**PROVIDED DATA**

───

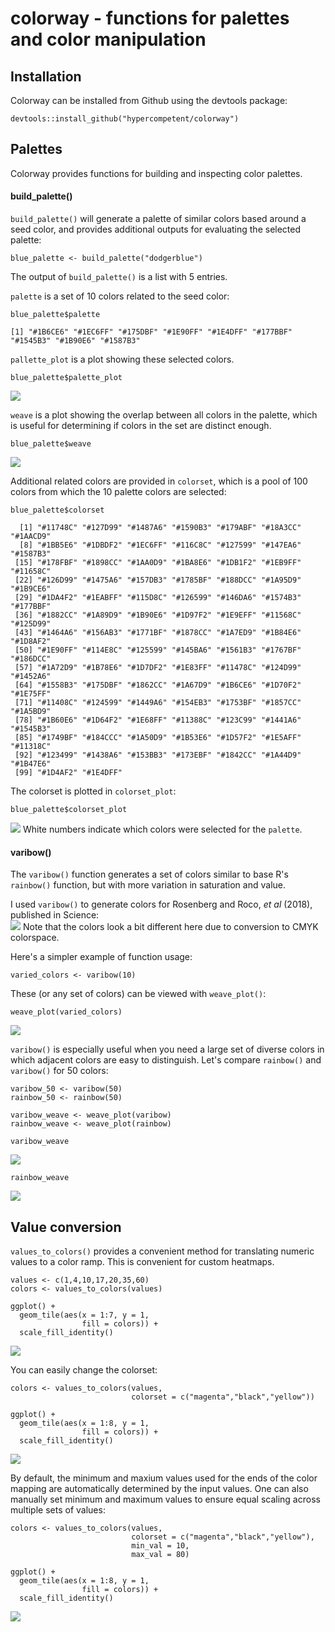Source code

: # colorway - functions for palettes and color manipulation

## Installation

Colorway can be installed from Github using the devtools package:
```
devtools::install_github("hypercompetent/colorway")
```

## Palettes

Colorway provides functions for building and inspecting color palettes.


#### build_palette()

`build_palette()` will generate a palette of similar colors based around a seed color, and provides additional outputs for evaluating the selected palette:
```
blue_palette <- build_palette("dodgerblue")
```
The output of `build_palette()` is a list with 5 entries.

`palette` is a set of 10 colors related to the seed color:
```
blue_palette$palette

[1] "#1B6CE6" "#1EC6FF" "#175DBF" "#1E90FF" "#1E4DFF" "#177BBF" "#1545B3" "#1B90E6" "#1587B3"
```

`pallette_plot` is a plot showing these selected colors.
```
blue_palette$palette_plot
```
![](man/figures/palette_plot.png?raw=true)

`weave` is a plot showing the overlap between all colors in the palette, which is useful for determining if colors in the set are distinct enough.
```
blue_palette$weave
```
![](man/figures/weave_plot.png?raw=true)

Additional related colors are provided in `colorset`, which is a pool of 100 colors from which the 10 palette colors are selected:
```
blue_palette$colorset

  [1] "#11748C" "#127D99" "#1487A6" "#1590B3" "#179ABF" "#18A3CC" "#1AACD9"
  [8] "#1BB5E6" "#1DBDF2" "#1EC6FF" "#116C8C" "#127599" "#147EA6" "#1587B3"
 [15] "#178FBF" "#1898CC" "#1AA0D9" "#1BA8E6" "#1DB1F2" "#1EB9FF" "#11658C"
 [22] "#126D99" "#1475A6" "#157DB3" "#1785BF" "#188DCC" "#1A95D9" "#1B9CE6"
 [29] "#1DA4F2" "#1EABFF" "#115D8C" "#126599" "#146DA6" "#1574B3" "#177BBF"
 [36] "#1882CC" "#1A89D9" "#1B90E6" "#1D97F2" "#1E9EFF" "#11568C" "#125D99"
 [43] "#1464A6" "#156AB3" "#1771BF" "#1878CC" "#1A7ED9" "#1B84E6" "#1D8AF2"
 [50] "#1E90FF" "#114E8C" "#125599" "#145BA6" "#1561B3" "#1767BF" "#186DCC"
 [57] "#1A72D9" "#1B78E6" "#1D7DF2" "#1E83FF" "#11478C" "#124D99" "#1452A6"
 [64] "#1558B3" "#175DBF" "#1862CC" "#1A67D9" "#1B6CE6" "#1D70F2" "#1E75FF"
 [71] "#11408C" "#124599" "#1449A6" "#154EB3" "#1753BF" "#1857CC" "#1A5BD9"
 [78] "#1B60E6" "#1D64F2" "#1E68FF" "#11388C" "#123C99" "#1441A6" "#1545B3"
 [85] "#1749BF" "#184CCC" "#1A50D9" "#1B53E6" "#1D57F2" "#1E5AFF" "#11318C"
 [92] "#123499" "#1438A6" "#153BB3" "#173EBF" "#1842CC" "#1A44D9" "#1B47E6"
 [99] "#1D4AF2" "#1E4DFF"
```

The colorset is plotted in `colorset_plot`:
```
blue_palette$colorset_plot
```
![](man/figures/colorset_plot.png?raw=true)
White numbers indicate which colors were selected for the `palette`.

#### varibow()

The `varibow()` function generates a set of colors similar to base R's `rainbow()` function, but with more variation in saturation and value.

I used `varibow()` to generate colors for Rosenberg and Roco, *et al* (2018), published in Science:  
![](man/figures/varibow_figure_example.png?raw=true)
Note that the colors look a bit different here due to conversion to CMYK colorspace.

Here's a simpler example of function usage:
```
varied_colors <- varibow(10)
```

These (or any set of colors) can be viewed with `weave_plot()`:
```
weave_plot(varied_colors)
```
![](man/figures/varibow_plot.png?raw=true)

`varibow()` is especially useful when you need a large set of diverse colors in which adjacent colors are easy to distinguish. Let's compare `rainbow()` and `varibow()` for 50 colors:
```
varibow_50 <- varibow(50)
rainbow_50 <- rainbow(50)

varibow_weave <- weave_plot(varibow)
rainbow_weave <- weave_plot(rainbow)

varibow_weave
```
![](man/figures/varibow_50_weave.png?raw=true)


```
rainbow_weave
```
![](man/figures/rainbow_50_weave.png?raw=true)

## Value conversion

`values_to_colors()` provides a convenient method for translating numeric values to a color ramp. This is convenient for custom heatmaps.
```
values <- c(1,4,10,17,20,35,60)
colors <- values_to_colors(values)

ggplot() +
  geom_tile(aes(x = 1:7, y = 1,
                fill = colors)) +
  scale_fill_identity()
```
![](man/figures/v2c_plot1.png?raw=true)

You can easily change the colorset:
```
colors <- values_to_colors(values,
                           colorset = c("magenta","black","yellow"))

ggplot() +
  geom_tile(aes(x = 1:8, y = 1,
                fill = colors)) +
  scale_fill_identity()
```
![](man/figures/v2c_plot2.png?raw=true)

By default, the minimum and maxium values used for the ends of the color mapping are automatically determined by the input values. One can also manually set minimum and maximum values to ensure equal scaling across multiple sets of values:
```
colors <- values_to_colors(values,
                           colorset = c("magenta","black","yellow"),
                           min_val = 10,
                           max_val = 80)

ggplot() +
  geom_tile(aes(x = 1:8, y = 1,
                fill = colors)) +
  scale_fill_identity()
```
![](man/figures/v2c_plot3.png?raw=true)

───

**ACTION ITEM**
Transcribe the whole listing above exactly and leave out the pictures.

**OUTPUT FOR THIS TASK**
Source code

: # colorway - functions for palettes and color manipulation

## Installation

Colorway can be installed from Github using the devtools package:
```
devtools::install_github("hypercompetent/colorway")
```

## Palettes

Colorway provides functions for building and inspecting color palettes.


#### build_palette()

`build_palette()` will generate a palette of similar colors based around a seed color, and provides additional outputs for evaluating the selected palette:
```
blue_palette <- build_palette("dodgerblue")
```
The output of `build_palette()` is a list with 5 entries.

`palette` is a set of 10 colors related to the seed color:
```
blue_palette$palette

[1] "#1B6CE6" "#1EC6FF" "#175DBF" "#1E90FF" "#1E4DFF" "#177BBF" "#1545B3" "#1B90E6" "#1587B3"
```

`pallette_plot` is a plot showing these selected colors.
```
blue_palette$palette_plot
```
![](man/figures/palette_plot.png?raw=true)

`weave` is a plot showing the overlap between all colors in the palette, which is useful for determining if colors in the set are distinct enough.
```
blue_palette$weave
```
![](man/figures/weave_plot.png?raw=true)

Additional related colors are provided in `colorset`, which is a pool of 100 colors from which the 10 palette colors are selected:
```
blue_palette$colorset

  [1] "#11748C" "#127D99" "#1487A6" "#1590B3" "#179ABF" "#18A3CC" "#1AACD9"
  [8] "#1BB5E6" "#1DBDF2" "#1EC6FF" "#116C8C" "#127599" "#147EA6" "#1587B3"
 [15] "#178FBF" "#1898CC" "#1AA0D9" "#1BA8E6" "#1DB1F2" "#1EB9FF" "#11658C"
 [22] "#126D99" "#1475A6" "#157DB3" "#1785BF" "#188DCC" "#1A95D9" "#1B9CE6"
 [29] "#1DA4F2" "#1EABFF" "#115D8C" "#126599" "#146DA6" "#1574B3" "#177BBF"
 [36] "#1882CC" "#1A89D9" "#1B90E6" "#1D97F2" "#1E9EFF" "#11568C" "#125D99"
 [43] "#1464A6" "#156AB3" "#1771BF" "#1878CC" "#1A7ED9" "#1B84E6" "#1D8AF2"
 [50] "#1E90FF" "#114E8C" "#125599" "#145BA6" "#1561B3" "#1767BF" "#186DCC"
 [57] "#1A72D9" "#1B78E6" "#1D7DF2" "#1E83FF" "#11478C" "#124D99" "#1452A6"
 [64] "#1558B3" "#175DBF" "#1862CC" "#1A67D9" "#1B6CE6" "#1D70F2" "#1E75FF"
 [71] "#11408C" "#124599" "#1449A6" "#154EB3" "#1753BF" "#1857CC" "#1A5BD9"
 [78] "#1B60E6" "#1D64F2" "#1E68FF" "#11388C" "#123C99" "#1441A6" "#1545B3"
 [85] "#1749BF" "#184CCC" "#1A50D9" "#1B53E6" "#1D57F2" "#1E5AFF" "#11318C"
 [92] "#123499" "#1438A6" "#153BB3" "#173EBF" "#1842CC" "#1A44D9" "#1B47E6"
 [99] "#1D4AF2" "#1E4DFF"
```

The colorset is plotted in `colorset_plot`:
```
blue_palette$colorset_plot
```
![](man/figures/colorset_plot.png?raw=true)
White numbers indicate which colors were selected for the `palette`.

#### varibow()

The `varibow()` function generates a set of colors similar to base R's `rainbow()` function, but with more variation in saturation and value.

I used `varibow()` to generate colors for Rosenberg and Roco, *et al* (2018), published in Science:  
![](man/figures/varibow_figure_example.png?raw=true)
Note that the colors look a bit different here due to conversion to CMYK colorspace.

Here's a simpler example of function usage:
```
varied_colors <- varibow(10)
```

These (or any set of colors) can be viewed with `weave_plot()`:
```
weave_plot(varied_colors)
```
![](man/figures/varibow_plot.png?raw=true)

`varibow()` is especially useful when you need a large set of diverse colors in which adjacent colors are easy to distinguish. Let's compare `rainbow()` and `varibow()` for 50 colors:
```
varibow_50 <- varibow(50)
rainbow_50 <- rainbow(50)

varibow_weave <- weave_plot(varibow)
rainbow_weave <- weave_plot(rainbow)

varibow_weave
```
![](man/figures/varibow_50_weave.png?raw=true)


```
rainbow_weave
```
![](man/figures/rainbow_50_weave.png?raw=true)

## Value conversion

`values_to_colors()` provides a convenient method for translating numeric values to a color ramp. This is convenient for custom heatmaps.
```
values <- c(1,4,10,17,20,35,60)
colors <- values_to_colors(values)

ggplot() +
  geom_tile(aes(x = 1:7, y = 1,
                fill = colors)) +
  scale_fill_identity()
```
![](man/figures/v2c_plot1.png?raw=true)

You can easily change the colorset:
```
colors <- values_to_colors(values,
                           colorset = c("magenta","black","yellow"))

ggplot() +
  geom_tile(aes(x = 1:8, y = 1,
                fill = colors)) +
  scale_fill_identity()
```
![](man/figures/v2c_plot2.png?raw=true)

By default, the minimum and maxium values used for the ends of the color mapping are automatically determined by the input values. One can also manually set minimum and maximum values to ensure equal scaling across multiple sets of values:
```
colors <- values_to_colors(values,
                           colorset = c("magenta","black","yellow"),
                           min_val = 10,
                           max_val = 80)

ggplot() +
  geom_tile(aes(x = 1:8, y = 1,
                fill = colors)) +
  scale_fill_identity()
```
![](man/figures/v2c_plot3.png?raw=true)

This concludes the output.